Physical oceanographers Robert Todd and Alice Ren from the Woods Hole Oceanographic Institution found the Gulf Stream has warmed 2 degrees Fahrenheit and moved 6 miles closer to the eastern continental shelf since 2001, according to findings published in Nature Climate Change.
The Gulf of Maine is most influenced by the Labrador Current, which brings colder water from the north. The oscillating Gulf Stream generally passes 100 miles south of the Gulf of Maine’s southern border, but warm-water breakaways from it can still increase Gulf of Maine temperatures for months at a time.
Scientists say it is too early to know for sure, but increasingly warm core rings that break away closer to shore could have a significant impact on environmental conditions, and marine wildlife, within the Gulf of Maine, according to Todd, the study’s lead author.
“These rings have a very sharp temperature contrast,” Todd said. “They come in and very suddenly you have very warm water in the spot where you had cold water before.

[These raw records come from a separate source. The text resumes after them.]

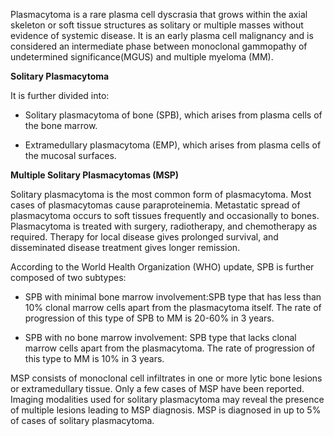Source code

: Plasmacytoma is a rare plasma cell dyscrasia that grows within the axial skeleton or soft tissue structures as solitary or multiple masses without evidence of systemic disease. It is an early plasma cell malignancy and is considered an intermediate phase between monoclonal gammopathy of undetermined significance(MGUS) and multiple myeloma (MM).

**Solitary Plasmacytoma**

It is further divided into:

- Solitary plasmacytoma of bone (SPB), which arises from plasma cells of the bone marrow.

- Extramedullary plasmacytoma (EMP), which arises from plasma cells of the mucosal surfaces.

**Multiple Solitary Plasmacytomas (MSP)**

Solitary plasmacytoma is the most common form of plasmacytoma. Most cases of plasmacytomas cause paraproteinemia. Metastatic spread of plasmacytoma occurs to soft tissues frequently and occasionally to bones. Plasmacytoma is treated with surgery, radiotherapy, and chemotherapy as required. Therapy for local disease gives prolonged survival, and disseminated disease treatment gives longer remission.

According to the World Health Organization (WHO) update, SPB is further composed of two subtypes:

- SPB with minimal bone marrow involvement:SPB type that has less than 10% clonal marrow cells apart from the plasmacytoma itself. The rate of progression of this type of SPB to MM is 20-60% in 3 years.

- SPB with no bone marrow involvement: SPB type that lacks clonal marrow cells apart from the plasmacytoma. The rate of progression of this type to MM is 10% in 3 years.

MSP consists of monoclonal cell infiltrates in one or more lytic bone lesions or extramedullary tissue. Only a few cases of MSP have been reported. Imaging modalities used for solitary plasmacytoma may reveal the presence of multiple lesions leading to MSP diagnosis. MSP is diagnosed in up to 5% of cases of solitary plasmacytoma.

It’s temporary, for the life of the ring, but it’s a long enough period of time that the fish, the shellfish, they care.”
This study focused on the general Gulf Stream that hugs the U.S. coast from Florida up to Cape Cod, before it flows east toward Europe, but Todd notes that other researchers have found the number of warm core rings formed by the Gulf Stream has roughly doubled since 2000.